Designer Peter Jansen who is in charge of Fiat’s commercial vehicles and of New Holland agricultural and construction equipment, told H&FCL that aside from the technical innovation, “we wanted to reinterpret the key elements of the New Holland brand” as more environmentally benign. This included the use of lightweight elements, the rotating beacon on top of the cab roof is replaced by LEDs traveling around the roof ‘s edge, and LED lights replace conventional lights elsewhere for lower electricity consumption. The grille and hood were redesigned for an edgier look, giving it a vaguely sci-fi touch, with all elements held together visually by New Holland’s corporate color blue.

“World’s First Hydrogen Fuel Cell Tractor Sexier Than Most Chryslers,” headlined the American Internet automotive fan site Jalopnik in a brief, slightly cheeky report. “It’s impossible to ignore the hotness of the New Holland NH2 hydrogen fuel cell tractor. It makes us want to plow so hard.“

Ahead are more testing and fine-tuning and also more reliability, Jansen says. Power and torque are totally different than in a conventional diesel tractor: “There is much more torque right from the start, and the overall need for horsepower is much less than for a diesel engine,” he says. “We still have to check that out.”

Fiat's Marchionne Convinced - Eventually

Jansen’s top boss, Fiat Group Chief Executive Sergio Marchionne, apparently wasn’t too impressed a year ago with the idea of hydrogen as car fuel, but Jansen says a little later he and his team persuaded Marchionne that it makes good sense as fuel for tractors, especially with the option of producing it right on the farm, and also because of the strong support hydrogen energy technologies enjoy these days in Brussels at the European Union level.

A British reporter from a farm publication who went to Turin for the media launch wrote that the tractor is “eerily quiet,” as if you stood “next to a giant remote control tractor.” When it accelerates “all you hear is the slight whirr of the wheels turning like a big dynamo.” Acceleration is said to be quick and reportedly almost pushes you back into the seat.

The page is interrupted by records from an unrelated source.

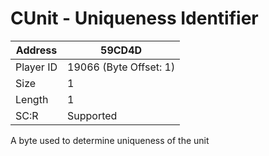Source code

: #  CUnit - Uniqueness Identifier
Address   | 59CD4D
----------|-------------
Player ID | 19066 (Byte Offset: 1)
Size 	  | 1
Length 	  | 1
SC:R      | Supported

A byte used to determine uniqueness of the unit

This first-generation tractor stores only about 2.2 kg of hydrogen on board at 350 bar (5,000 psi), good for only about 1.5-2 hours of operation. A second-generation is already in the works; in the future, New Holland engineers expect to store enough hydrogen for up to eight hours of operation, and power may be upped to 130-140 HP (96-104 kW).

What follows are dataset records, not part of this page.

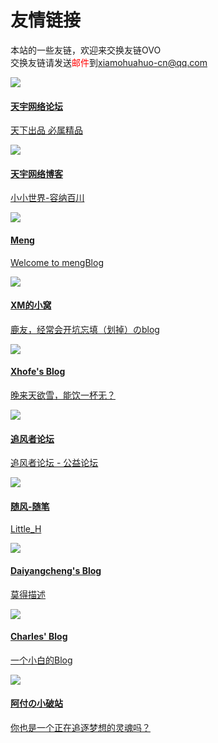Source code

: # 友情链接

本站的一些友链，欢迎来交换友链OVO  
交换友链请发送<font color="red">邮件</font>到<a href="mailto:xiamohuahuo-cn@qq.com">xiamohuahuo-cn@qq.com</a>

<div class="friends">
    <img src="https://hk47.cc/wp-content/uploads/2021/11/%E6%88%91%E7%9A%84%E5%A4%B4%E5%83%8F.jpg">
    <div class="dv2">
        <a href="https://www.txnb.vip/">
            <h4>天宇网络论坛</h4>
            <p>天下出品 必属精品</p>
        </a>
    </div>
</div>

<div class="friends">
    <img src="https://hk47.cc/wp-content/uploads/2021/11/%E6%88%91%E7%9A%84%E5%A4%B4%E5%83%8F.jpg">
    <div class="dv2">
        <a href="https://hk47.cc/">
            <h4>天宇网络博客</h4>
            <p>小小世界-容纳百川</p>
        </a>
    </div>
</div>

<div class="friends">
    <img src="https://www.meng.me/images/avatar.png">
    <div class="dv2">
        <a href="https://www.meng.me/">
            <h4>Meng</h4>
            <p>Welcome to mengBlog</p>
        </a>
    </div>
</div>

<div class="friends">
    <img src="https://cravatar.cn/avatar/c56b6f5018fec0dfe27cf32f7324c5b4?s=400">
    <div class="dv2">
        <a href="https://kanokano.cn/">
            <h4>XM的小窝</h4>
            <p>鹿友，经常会开坑忘填（划掉）のblog</p>
        </a>
    </div>
</div>

<div class="friends">
    <img src="https://nn.ci/images/avatar.png">
    <div class="dv2">
        <a href="https://nn.ci/">
            <h4>Xhofe's Blog</h4>
            <p>晚来天欲雪，能饮一杯无？</p>
        </a>
    </div>
</div>

<div class="friends">
    <img src="https://bbs.windmc.top/view/img/favicon.ico">
    <div class="dv2">
        <a href="https://bbs.windmc.top/">
            <h4>追风者论坛</h4>
            <p>追风者论坛 - 公益论坛</p>
        </a>
    </div>
</div>

<div class="friends">
    <img src="https://suifeng.world/wp-content/uploads/2022/12/QQ%E5%9B%BE%E7%89%8720221223101322.jpg">
    <div class="dv2">
        <a href="https://suifeng.world/">
            <h4>随风-随笔</h4>
            <p>Little_H</p>
        </a>
    </div>
</div>

<div class="friends">
    <img src="https://cravatar.cn/avatar/5417982dfeabcb9a22bfc582c88a4759?s=640">
    <div class="dv2">
        <a href="https://www.daiyangcheng.cn/">
            <h4>Daiyangcheng's Blog</h4>
            <p>莫得描述</p>
        </a>
    </div>
</div>

<div class="friends">
    <img src="https://img-2.shanrenyi.top/i/2022/07/11/62cbd8d6468e5.png">
    <div class="dv2">
        <a href="https://shanrenyi.top/">
            <h4>Charles' Blog</h4>
            <p>一个小白的Blog</p>
        </a>
    </div>
</div>

<div class="friends">
    <img src="https://afqaq.com/wp-content/uploads/2020/08/37390fadc0ad9dfb.jpg">
    <div class="dv2">
        <a href="https://afqaq.com/">
            <h4>阿付の小破站</h4>
            <p>你也是一个正在追逐梦想的灵魂吗？</p>
        </a>
    </div>
</div>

Interestingly, a set of slides in the press kit mention that in addition to compressed gaseous hydrogen stored in a big stationary tank for refueling, liquid anhydrous ammonia (NH3) is also seen as a possible fuel source, something that’s being looked at by the Great Plains Institute’s Upper Midwest Hydrogen Initiative (UMHI). Also, Iowa-based Hydrogen Engine Center has been developing ammonia-fueled i.c. engines (H&FCL Oct. 06)

Development costs for the fuel cell were reportedly in the range of about Euro 300,000 ($386,900), and the cost of the prototype tractor was about Euro 500,000 ($645,000).

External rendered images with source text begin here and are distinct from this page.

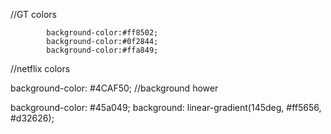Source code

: 
//GT colors

            background-color:#ff8502;
            background-color:#0f2844;
            background-color:#ffa849;
//netflix colors

 background-color: #4CAF50; 
 //background hower

 background-color: #45a049;
 background: linear-gradient(145deg, #ff5656, #d32626);

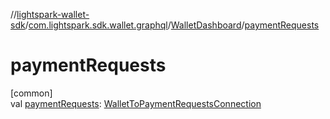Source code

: //[lightspark-wallet-sdk](../../../index.md)/[com.lightspark.sdk.wallet.graphql](../index.md)/[WalletDashboard](index.md)/[paymentRequests](payment-requests.md)

# paymentRequests

[common]\
val [paymentRequests](payment-requests.md): [WalletToPaymentRequestsConnection](../../com.lightspark.sdk.wallet.model/-wallet-to-payment-requests-connection/index.md)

The basic layout of New Holland’s new NH2TM fuel cell tractor.

Already in the works are plans for a pilot farm, or pilot farms, where the New Holland team hopes to try out the entire integrated system concept. “I personally hope that in the next year-and-a-half or two years we can at least start the pilot farm,” Jansen says. The next-generation improved tractor should be ready by then for testing.